ACT for FXTAS- Getting ready for clinical trials in Fragile X Tremor Ataxia Syndrome

The Parkinson’s Center 2026 members
the UM Ataxia Center team 2026

Fragile X-associated Tremor/Ataxia Syndrome (FXTAS) is a progressive late-onset neurodegenerative disease characterized by action tremor, cerebellar gait ataxia, parkinsonism, and cognitive decline. There are currently no approved treatments for FXTAS. However, ongoing studies in the Todd lab and elsewhere aim to develop therapeutic strategies for FXTAS based on antisense oligonucleotides (ASOs) that target the repeat-containing mRNA, agents that suppress cellular stress cascades, and small molecules that lower neuroinflammation and reduce repeat associated non-AUG (RAN) translation. However, without fully validated fit-for-purpose clinical outcome assessments (COAs) and sensitive markers of treatment response, these future pivotal trials may not come to fruition and fail to provide conclusive, clinically meaningful, and impactful results for this devastating and rare disorder. To this end, this project seeks to validate key clinical tools needed to perform future successful clinical trials. Currently underway at the University of Michigan, Rush University in Chicago, and the University of California at Davis. Reach out to our coordinator Teresa Scerbak or Peter Todd if you are interested in participating!

N=1 Therapy Development at the University of Michigan

1 in 10 people in the world suffer from a “rare” genetic disease. Until now, people with genetic conditions faced limited or no options for diagnosis and treatment. Now there is hope. Genetic diseases have a discoverable root cause, a mutation in a gene. Over the past decade, medicine has developed modular tools that can precisely and specifically fix mutated genes or bypass the dysfunction caused by mutations. Learning how to treat genetic disease systematically and precisely is a gateway to treating more common diseases with unknown origins. At Michigan, we envision a world where genomic testing performed at or before the onset of symptoms allows for rapid individualized gene-targeted therapy design, production, and delivery in the order of months in patients with otherwise untreatable conditions. This vision is not a fantasy, but a reality we can begin realizing right now by implementing existing tools, engaging key stakeholders, and bridging the gap between infrastructures that are already in place or rapidly coming online.
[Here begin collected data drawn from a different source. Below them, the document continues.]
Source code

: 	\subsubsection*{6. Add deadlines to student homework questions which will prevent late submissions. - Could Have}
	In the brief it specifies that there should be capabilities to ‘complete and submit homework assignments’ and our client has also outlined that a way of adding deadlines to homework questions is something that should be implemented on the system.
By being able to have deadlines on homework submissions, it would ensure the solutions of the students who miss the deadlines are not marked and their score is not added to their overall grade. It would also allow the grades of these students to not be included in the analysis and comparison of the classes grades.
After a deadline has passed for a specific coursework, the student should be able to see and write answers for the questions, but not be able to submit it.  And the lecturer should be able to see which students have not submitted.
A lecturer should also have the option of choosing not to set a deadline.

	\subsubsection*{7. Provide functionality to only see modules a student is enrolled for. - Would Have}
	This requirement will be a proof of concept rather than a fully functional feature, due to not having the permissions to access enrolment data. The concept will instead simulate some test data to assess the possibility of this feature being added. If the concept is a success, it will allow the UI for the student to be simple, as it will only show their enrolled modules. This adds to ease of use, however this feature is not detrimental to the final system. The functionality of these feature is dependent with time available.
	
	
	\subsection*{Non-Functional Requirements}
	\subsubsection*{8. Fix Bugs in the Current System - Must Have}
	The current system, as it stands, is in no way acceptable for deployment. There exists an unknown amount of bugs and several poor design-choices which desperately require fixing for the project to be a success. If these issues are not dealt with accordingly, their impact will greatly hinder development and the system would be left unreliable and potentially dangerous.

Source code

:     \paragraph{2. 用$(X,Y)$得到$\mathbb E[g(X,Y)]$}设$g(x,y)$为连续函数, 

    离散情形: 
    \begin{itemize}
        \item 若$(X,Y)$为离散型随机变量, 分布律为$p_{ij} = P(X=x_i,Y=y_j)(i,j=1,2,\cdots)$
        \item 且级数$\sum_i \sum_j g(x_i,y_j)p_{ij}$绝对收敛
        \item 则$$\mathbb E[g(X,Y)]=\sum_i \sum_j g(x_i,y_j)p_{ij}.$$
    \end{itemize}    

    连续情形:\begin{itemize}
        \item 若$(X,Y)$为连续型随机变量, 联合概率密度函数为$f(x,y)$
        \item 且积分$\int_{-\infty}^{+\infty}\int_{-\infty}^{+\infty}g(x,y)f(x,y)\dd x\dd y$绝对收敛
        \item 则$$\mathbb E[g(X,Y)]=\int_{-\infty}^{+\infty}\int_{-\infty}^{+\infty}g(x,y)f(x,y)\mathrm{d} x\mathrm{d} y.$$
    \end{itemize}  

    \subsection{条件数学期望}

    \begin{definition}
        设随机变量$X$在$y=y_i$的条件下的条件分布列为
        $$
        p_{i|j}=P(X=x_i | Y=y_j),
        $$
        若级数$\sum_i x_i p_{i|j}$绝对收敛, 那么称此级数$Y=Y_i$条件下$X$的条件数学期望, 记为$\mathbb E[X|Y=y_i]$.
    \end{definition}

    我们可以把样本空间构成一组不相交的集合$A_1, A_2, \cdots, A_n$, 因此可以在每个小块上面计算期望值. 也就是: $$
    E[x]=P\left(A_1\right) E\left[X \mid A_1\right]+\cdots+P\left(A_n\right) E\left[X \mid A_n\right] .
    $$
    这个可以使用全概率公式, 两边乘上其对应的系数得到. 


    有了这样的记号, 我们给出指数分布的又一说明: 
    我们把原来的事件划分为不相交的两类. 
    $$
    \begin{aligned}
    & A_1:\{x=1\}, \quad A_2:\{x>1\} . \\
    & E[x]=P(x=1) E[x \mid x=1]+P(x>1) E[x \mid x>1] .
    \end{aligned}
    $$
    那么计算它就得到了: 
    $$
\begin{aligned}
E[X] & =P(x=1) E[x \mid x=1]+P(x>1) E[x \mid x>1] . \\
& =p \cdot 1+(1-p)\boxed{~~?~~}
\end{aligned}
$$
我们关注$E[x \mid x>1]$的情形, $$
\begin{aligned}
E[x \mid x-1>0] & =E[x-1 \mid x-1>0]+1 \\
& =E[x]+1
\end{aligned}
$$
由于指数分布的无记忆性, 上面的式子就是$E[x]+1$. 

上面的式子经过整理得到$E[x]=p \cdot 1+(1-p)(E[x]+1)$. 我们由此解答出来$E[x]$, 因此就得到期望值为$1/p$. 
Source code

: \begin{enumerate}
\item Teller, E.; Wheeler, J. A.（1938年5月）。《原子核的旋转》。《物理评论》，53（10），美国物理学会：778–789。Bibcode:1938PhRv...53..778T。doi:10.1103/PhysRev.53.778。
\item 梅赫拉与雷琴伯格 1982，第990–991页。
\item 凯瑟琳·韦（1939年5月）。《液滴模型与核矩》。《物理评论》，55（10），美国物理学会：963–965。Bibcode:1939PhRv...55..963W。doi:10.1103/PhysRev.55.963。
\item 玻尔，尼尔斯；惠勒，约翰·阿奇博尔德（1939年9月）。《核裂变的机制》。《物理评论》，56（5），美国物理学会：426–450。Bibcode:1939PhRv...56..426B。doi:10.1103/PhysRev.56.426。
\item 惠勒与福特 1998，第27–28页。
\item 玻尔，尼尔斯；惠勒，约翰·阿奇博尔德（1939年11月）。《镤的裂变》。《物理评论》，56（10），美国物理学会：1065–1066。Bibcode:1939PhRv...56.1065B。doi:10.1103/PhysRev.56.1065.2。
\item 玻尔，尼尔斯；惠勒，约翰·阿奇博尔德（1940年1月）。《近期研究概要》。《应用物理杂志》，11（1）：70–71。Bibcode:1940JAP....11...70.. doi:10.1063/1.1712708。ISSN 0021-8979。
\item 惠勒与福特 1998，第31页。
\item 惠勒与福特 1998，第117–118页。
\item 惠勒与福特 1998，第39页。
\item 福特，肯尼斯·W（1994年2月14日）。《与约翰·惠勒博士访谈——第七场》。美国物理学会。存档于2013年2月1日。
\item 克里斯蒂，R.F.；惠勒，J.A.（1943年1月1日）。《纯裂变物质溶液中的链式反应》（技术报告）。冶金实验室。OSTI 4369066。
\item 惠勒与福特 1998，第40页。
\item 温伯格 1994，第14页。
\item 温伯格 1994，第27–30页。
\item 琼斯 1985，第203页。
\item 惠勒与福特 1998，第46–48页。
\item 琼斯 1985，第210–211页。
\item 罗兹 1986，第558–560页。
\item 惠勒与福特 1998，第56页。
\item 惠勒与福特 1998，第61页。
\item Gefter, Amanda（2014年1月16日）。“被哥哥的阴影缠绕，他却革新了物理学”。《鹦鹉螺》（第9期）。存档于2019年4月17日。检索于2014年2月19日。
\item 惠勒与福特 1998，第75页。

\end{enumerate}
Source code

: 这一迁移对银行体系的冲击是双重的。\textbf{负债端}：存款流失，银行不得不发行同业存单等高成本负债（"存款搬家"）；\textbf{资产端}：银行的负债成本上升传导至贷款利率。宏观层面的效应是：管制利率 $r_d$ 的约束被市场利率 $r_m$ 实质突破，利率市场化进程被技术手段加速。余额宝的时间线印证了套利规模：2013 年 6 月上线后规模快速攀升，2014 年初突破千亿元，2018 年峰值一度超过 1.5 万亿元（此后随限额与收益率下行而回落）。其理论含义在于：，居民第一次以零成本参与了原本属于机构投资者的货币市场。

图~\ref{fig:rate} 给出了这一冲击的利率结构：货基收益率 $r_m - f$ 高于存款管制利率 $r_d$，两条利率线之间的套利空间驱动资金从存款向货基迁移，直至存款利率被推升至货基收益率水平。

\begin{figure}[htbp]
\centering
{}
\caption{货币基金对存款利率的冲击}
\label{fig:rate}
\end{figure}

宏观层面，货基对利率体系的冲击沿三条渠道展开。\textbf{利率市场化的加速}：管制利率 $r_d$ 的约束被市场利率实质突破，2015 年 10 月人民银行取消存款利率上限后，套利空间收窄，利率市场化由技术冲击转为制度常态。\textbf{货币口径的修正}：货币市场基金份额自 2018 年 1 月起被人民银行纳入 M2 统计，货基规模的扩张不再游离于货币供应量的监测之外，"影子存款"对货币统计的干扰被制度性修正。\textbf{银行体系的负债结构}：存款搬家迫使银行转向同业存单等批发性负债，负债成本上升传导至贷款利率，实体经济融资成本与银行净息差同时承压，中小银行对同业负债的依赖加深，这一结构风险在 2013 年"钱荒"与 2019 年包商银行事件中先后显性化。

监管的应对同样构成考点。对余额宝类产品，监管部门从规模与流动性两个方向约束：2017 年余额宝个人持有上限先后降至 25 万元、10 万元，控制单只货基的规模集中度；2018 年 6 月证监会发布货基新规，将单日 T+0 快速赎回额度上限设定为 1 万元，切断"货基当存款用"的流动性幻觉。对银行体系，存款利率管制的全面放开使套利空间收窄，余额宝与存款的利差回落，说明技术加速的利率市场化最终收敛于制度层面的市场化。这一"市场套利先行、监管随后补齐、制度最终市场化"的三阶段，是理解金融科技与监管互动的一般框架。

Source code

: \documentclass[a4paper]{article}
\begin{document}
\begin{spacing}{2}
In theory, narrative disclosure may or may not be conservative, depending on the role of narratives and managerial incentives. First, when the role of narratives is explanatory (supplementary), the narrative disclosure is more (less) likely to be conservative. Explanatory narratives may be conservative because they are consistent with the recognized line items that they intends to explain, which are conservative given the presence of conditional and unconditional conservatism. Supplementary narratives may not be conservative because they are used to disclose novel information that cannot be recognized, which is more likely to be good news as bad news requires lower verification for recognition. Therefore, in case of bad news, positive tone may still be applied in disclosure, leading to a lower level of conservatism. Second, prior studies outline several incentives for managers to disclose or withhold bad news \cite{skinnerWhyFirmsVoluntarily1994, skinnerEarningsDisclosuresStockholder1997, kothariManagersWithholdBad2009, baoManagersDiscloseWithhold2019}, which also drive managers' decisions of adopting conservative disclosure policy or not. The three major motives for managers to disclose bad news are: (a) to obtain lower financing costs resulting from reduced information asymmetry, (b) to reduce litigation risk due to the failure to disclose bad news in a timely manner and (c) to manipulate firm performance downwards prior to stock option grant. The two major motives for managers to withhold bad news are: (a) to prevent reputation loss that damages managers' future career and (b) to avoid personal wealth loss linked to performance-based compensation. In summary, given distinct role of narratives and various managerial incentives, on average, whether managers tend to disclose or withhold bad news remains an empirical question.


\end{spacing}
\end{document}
To this end, in 2024 we launched the Genomic Therapy Advancement Council (GTAC- which is also the four DNA bases). This group of physicians, geneticists, and scientists is creating rapid, equitable, and ethical assessments for which patients are eligible for these experimental approaches while building pipelines linking clinical diagnosis to therapy design in real time. While still in its infancy, we are actively evaluating cases and developing therapies as we speak. The future is now.